__Task brief__.
Output the data unchanged and complete, minus the images.

__Data in this exercise__.
▼▼▼

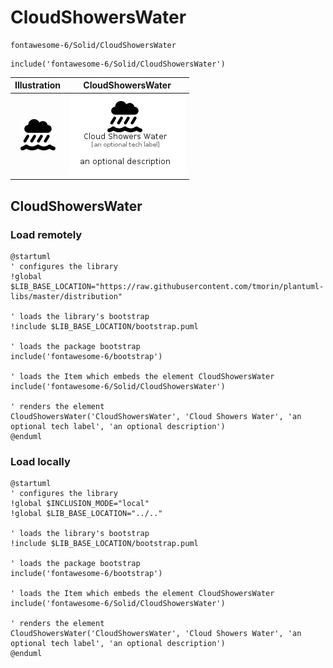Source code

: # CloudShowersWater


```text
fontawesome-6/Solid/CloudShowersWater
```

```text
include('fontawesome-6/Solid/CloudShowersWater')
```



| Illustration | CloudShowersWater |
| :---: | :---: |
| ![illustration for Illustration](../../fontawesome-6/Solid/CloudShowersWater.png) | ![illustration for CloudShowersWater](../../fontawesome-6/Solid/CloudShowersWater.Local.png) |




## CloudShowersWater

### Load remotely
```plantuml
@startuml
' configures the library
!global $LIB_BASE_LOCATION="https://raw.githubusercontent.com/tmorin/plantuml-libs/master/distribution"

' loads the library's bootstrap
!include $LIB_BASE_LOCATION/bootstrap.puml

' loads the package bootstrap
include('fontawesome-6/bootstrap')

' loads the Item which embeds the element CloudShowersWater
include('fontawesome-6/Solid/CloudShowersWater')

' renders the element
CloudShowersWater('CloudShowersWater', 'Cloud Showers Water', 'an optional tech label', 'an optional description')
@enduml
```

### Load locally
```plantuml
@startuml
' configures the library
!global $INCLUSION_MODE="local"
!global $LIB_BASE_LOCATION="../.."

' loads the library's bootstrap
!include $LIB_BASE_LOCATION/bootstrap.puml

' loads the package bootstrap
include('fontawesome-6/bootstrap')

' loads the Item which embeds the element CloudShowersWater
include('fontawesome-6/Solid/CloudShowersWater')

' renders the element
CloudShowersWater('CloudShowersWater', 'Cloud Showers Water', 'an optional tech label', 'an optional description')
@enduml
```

▲▲▲

__Response below__.
Source code

: # CloudShowersWater


```text
fontawesome-6/Solid/CloudShowersWater
```

```text
include('fontawesome-6/Solid/CloudShowersWater')
```



| Illustration | CloudShowersWater |
| :---: | :---: |
| ![illustration for Illustration](../../fontawesome-6/Solid/CloudShowersWater.png) | ![illustration for CloudShowersWater](../../fontawesome-6/Solid/CloudShowersWater.Local.png) |




## CloudShowersWater

### Load remotely
```plantuml
@startuml
' configures the library
!global $LIB_BASE_LOCATION="https://raw.githubusercontent.com/tmorin/plantuml-libs/master/distribution"

' loads the library's bootstrap
!include $LIB_BASE_LOCATION/bootstrap.puml

' loads the package bootstrap
include('fontawesome-6/bootstrap')

' loads the Item which embeds the element CloudShowersWater
include('fontawesome-6/Solid/CloudShowersWater')

' renders the element
CloudShowersWater('CloudShowersWater', 'Cloud Showers Water', 'an optional tech label', 'an optional description')
@enduml
```

### Load locally
```plantuml
@startuml
' configures the library
!global $INCLUSION_MODE="local"
!global $LIB_BASE_LOCATION="../.."

' loads the library's bootstrap
!include $LIB_BASE_LOCATION/bootstrap.puml

' loads the package bootstrap
include('fontawesome-6/bootstrap')

' loads the Item which embeds the element CloudShowersWater
include('fontawesome-6/Solid/CloudShowersWater')

' renders the element
CloudShowersWater('CloudShowersWater', 'Cloud Showers Water', 'an optional tech label', 'an optional description')
@enduml
```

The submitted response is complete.